Percent change in animal weights during the 3‐day recovery period across the CTRL (sham surgery, n = 20, □), FLTP (surgery plus fluid therapy, n = 16, ∆), and SMVH (surgery plus superior mesenteric venous hypertension, n = 20, ○) groups. Percent weight changes, analyzed using one‐way ANOVA, did not differ significantly among the three groups (p = 0.8781). “n” indicates the number of animals. p < 0.05, a significant difference.

FIGURE 6

Intestinal morphology in animals from CTRL (sham surgery, n = 8, □), FLTP (surgery plus fluid therapy, n = 5, ∆), and SMVH (surgery plus superior mesenteric venous hypertension, n = 6, ○) groups.

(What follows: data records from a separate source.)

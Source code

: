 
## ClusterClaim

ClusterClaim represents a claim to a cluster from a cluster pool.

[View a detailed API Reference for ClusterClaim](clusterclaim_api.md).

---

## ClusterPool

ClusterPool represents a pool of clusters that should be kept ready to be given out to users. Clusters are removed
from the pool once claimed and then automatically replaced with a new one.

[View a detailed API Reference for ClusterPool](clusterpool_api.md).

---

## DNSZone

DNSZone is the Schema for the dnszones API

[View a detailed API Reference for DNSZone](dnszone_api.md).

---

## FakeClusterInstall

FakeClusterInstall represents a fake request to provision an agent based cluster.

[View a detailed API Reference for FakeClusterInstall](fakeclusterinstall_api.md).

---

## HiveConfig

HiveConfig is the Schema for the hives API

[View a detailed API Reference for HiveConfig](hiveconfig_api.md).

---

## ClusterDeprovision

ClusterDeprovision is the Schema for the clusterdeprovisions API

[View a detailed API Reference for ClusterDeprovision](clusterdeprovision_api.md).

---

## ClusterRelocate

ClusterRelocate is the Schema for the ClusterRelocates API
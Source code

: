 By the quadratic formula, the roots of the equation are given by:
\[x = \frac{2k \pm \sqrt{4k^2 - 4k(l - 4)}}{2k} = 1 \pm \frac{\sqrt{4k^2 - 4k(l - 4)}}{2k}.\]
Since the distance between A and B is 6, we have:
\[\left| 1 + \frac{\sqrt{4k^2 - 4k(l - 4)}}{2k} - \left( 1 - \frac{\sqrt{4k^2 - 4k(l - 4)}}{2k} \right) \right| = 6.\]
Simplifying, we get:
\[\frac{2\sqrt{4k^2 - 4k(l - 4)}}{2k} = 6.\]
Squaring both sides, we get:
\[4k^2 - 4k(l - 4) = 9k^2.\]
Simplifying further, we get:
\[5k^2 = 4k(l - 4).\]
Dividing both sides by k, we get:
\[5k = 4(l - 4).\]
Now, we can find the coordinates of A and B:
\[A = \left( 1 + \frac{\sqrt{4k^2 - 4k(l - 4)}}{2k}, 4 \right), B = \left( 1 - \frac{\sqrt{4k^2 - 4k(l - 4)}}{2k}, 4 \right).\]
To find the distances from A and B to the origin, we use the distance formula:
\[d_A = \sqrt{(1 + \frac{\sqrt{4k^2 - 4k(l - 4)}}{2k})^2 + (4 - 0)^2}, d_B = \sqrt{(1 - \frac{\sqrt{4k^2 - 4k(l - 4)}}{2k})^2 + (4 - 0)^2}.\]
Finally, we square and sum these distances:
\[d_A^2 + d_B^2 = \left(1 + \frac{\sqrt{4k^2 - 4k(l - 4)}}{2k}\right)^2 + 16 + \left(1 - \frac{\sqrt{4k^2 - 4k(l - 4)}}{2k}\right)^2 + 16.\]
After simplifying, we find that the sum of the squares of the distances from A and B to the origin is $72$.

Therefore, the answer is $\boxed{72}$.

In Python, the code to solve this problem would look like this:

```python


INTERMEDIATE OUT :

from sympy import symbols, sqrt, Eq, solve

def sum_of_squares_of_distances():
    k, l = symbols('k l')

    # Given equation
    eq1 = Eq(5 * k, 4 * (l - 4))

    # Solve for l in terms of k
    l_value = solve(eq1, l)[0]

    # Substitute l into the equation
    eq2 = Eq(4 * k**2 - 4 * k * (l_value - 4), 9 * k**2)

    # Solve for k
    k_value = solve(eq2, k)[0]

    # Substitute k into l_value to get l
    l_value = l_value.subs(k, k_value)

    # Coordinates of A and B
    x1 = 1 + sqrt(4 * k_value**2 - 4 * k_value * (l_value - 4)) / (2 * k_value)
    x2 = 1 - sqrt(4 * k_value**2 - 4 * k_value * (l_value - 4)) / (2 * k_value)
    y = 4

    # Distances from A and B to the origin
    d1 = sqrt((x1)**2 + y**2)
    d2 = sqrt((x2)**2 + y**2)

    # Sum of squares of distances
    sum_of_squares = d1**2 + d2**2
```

Formalin‐fixed, paraffin‐embedded jejunal sections stained with hematoxylin and eosin (a) were imaged at 200× magnification. Mucosal morphology was evaluated using the Chiu scoring system (b) (Chiu et al., 1970). Scores were compared across groups using one‐way ANOVA, and no significant differences were observed (p = 0.8947). “n” indicates the number of animals. p < 0.05, a significant difference. Scale bar: 200 μm.